The Guinness was almost a story in itself. I'd bought 2 cans and was only going to give the 'babies' one between them, but I took the other can (the pigman's share?) in with me to make a better photo. I put it down while I messed with bowls and barley but Ross took a shine to this new object and promptly gave it a good chomp. She pierced the thin can with her teeth and set the whole thing off with a spray of beer like a fire extinguisher. Rather than waste it I glugged the rest into the bowls and the pigs got a can each.

Two very happy little piggies schlurrrrped up the beer-soaked mixture and the fruit with more gusto (and saliva) than normal and then did a good job of cleaning the ground around the bowls. No waste there, then. At that point they pretty much headed for the ark and a mission to sleep off the full bellies on the straw. Later I was barrowing in some shredded wood to 'repair' the poached up muddy bits and it was only at the 2nd barrow that two bleary eyed pigs woke up to investigate, shaking strands of straw from their noses as they wandered over.
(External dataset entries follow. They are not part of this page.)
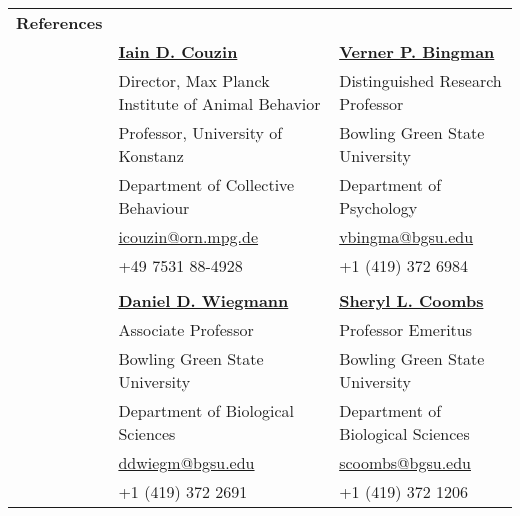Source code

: \documentclass[letterpaper,7pt,oneside]{article}
\begin{document}
\noindent \begin{longtable}{@{} l l l}
 \Large{\textbf{References}} \vspace{5mm} \\
 & \href{http://www.collectivebehaviour.com/couzin}{\textbf{Iain D. Couzin}} & \href{https://www.bgsu.edu/arts-and-sciences/biological-sciences/faculty-and-staff/alphabetical-listing/verner-bingman.html}{\textbf{Verner P. Bingman}} \\
 & Director, Max Planck Institute of Animal Behavior &  Distinguished Research Professor  \\
 & Professor, University of Konstanz &  Bowling Green State University \\
 & Department of Collective Behaviour  & Department of Psychology \\
 & \small{\href{mailto:icouzin@orn.mpg.de}{icouzin@orn.mpg.de}} & \small{\href{mailto:vbingma@bgsu.edu}{vbingma@bgsu.edu}} \\
 &\small{+49 7531 88-4928} & \small{+1 (419) 372 6984} \\
&& \\
  & \href{https://www.bgsu.edu/arts-and-sciences/biological-sciences/faculty-and-staff/alphabetical-listing/daniel-wiegmann.html}{\textbf{Daniel D. Wiegmann}} & \href{https://www.bgsu.edu/arts-and-sciences/neuroscience/nmb-people/faculty/sheryl-coombs.html}{\textbf{Sheryl L. Coombs}} \\
 & Associate Professor  &  Professor Emeritus \\
 & Bowling Green State University & Bowling Green State University \\
 & Department of Biological Sciences  & Department of Biological Sciences \\
 & \small{\href{mailto:ddwiegm@bgsu.edu}{ddwiegm@bgsu.edu}} & \small{\href{mailto:scoombs@bgsu.edu}{scoombs@bgsu.edu}} \\
 &\small{+1 (419) 372 2691} & \small{+1 (419) 372 1206} \\
 
\end{longtable}


\end{document}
Of course, we have now probably spoiled them rotten and they were 'asking' for more barley and beer at lunchtime today but I only gave them a couple of chopped up apples to shut them up. Over feeding was the mistake I made on the Tamworths in 2014, handing them food every time they squealed. That way madness lies (and pork chops where 30% of the weight is the skin and subcutaneous fat!). I am pleased to say that my pics of these ladies at 6 months, posted to Facebook yesterday, have been complimented by our breeder/supplier who says they look "perfect".
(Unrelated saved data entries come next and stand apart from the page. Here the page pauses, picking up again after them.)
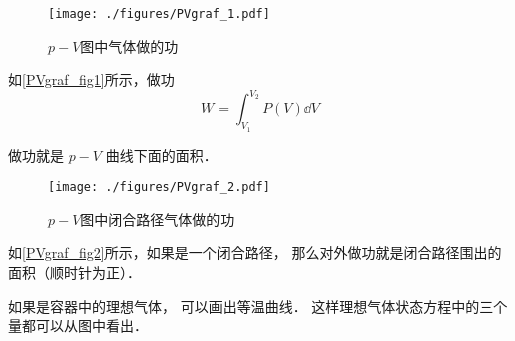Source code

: 

\begin{figure}[ht]
\centering
\texttt{[image: ./figures/PVgraf\_1.pdf]}
\caption{$p-V$图中气体做的功} \label{PVgraf_fig1}
\end{figure}

如\autoref{PVgraf_fig1}所示，做功
\begin{equation}\label{PVgraf_eq1}
W = \int_{V_1}^{V_2}P(V) \dd{V}
\end{equation}

做功就是 $p-V$ 曲线下面的面积． 

\begin{figure}[ht]  
\centering
\texttt{[image: ./figures/PVgraf\_2.pdf]}
\caption{$p-V$图中闭合路径气体做的功} \label{PVgraf_fig2}
\end{figure}

如\autoref{PVgraf_fig2}所示，如果是一个闭合路径， 那么对外做功就是闭合路径围出的面积（顺时针为正）．

如果是容器中的理想气体， 可以画出等温曲线． 这样理想气体状态方程中的三个量都可以从图中看出．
On that subject, too, on the day we went to collect these pigs, the breeder passed me the phone number of another customer of his, who is now a breeder of 'Oxford Sandy and Black' pigs only half an hour's drive away. I contacted that guy yesterday to see how that project was going and the man was delighted to talk to me and have me as a likely future buyer of his piglets along with our friends Sue and Rob, who are also looking to get back into the pig game with a couple of these. More on that next year, probably.

Happy Birthday, Somerville and Ross.

Friday, 10 April 2015

Mary's Marked and Isabelle Isn't

This year's piggies. Berkshires. Mary and Isabelle.
After the trials and tribulations of yesterday with its bee losses and poorly lamb, we needed a good and successful day to restore the equilibrium and our faith in the fact that we have the general idea on this small holdering lark. With great timing, our pig supplier had rung to let us know that this year's pigs were ready for collection at 8 weeks old, down in Colbinstown, Co Kildare, south of Newbridge and Kilcullen.

How would you choose. 
These lovely people (Therese and Michael) have the website  http://www.freerangepigsireland.com/ which resolves, rather alarmingly to a page splashed with the header "PiggyWiggy's". You are trying to be a ruffty tuffty stockman, all professional and serious, and you wonder what you are getting into - Piggy Wiggy's? Don't worry. This is geared to their Kune-kune "pet pig" operation. They get all serious and proper when you want Tamworths, Berkshires or other 'proper' pig breeds. They even do "Iron-Age" pigs (Tamworth x Wild Boar, not for the faint hearted).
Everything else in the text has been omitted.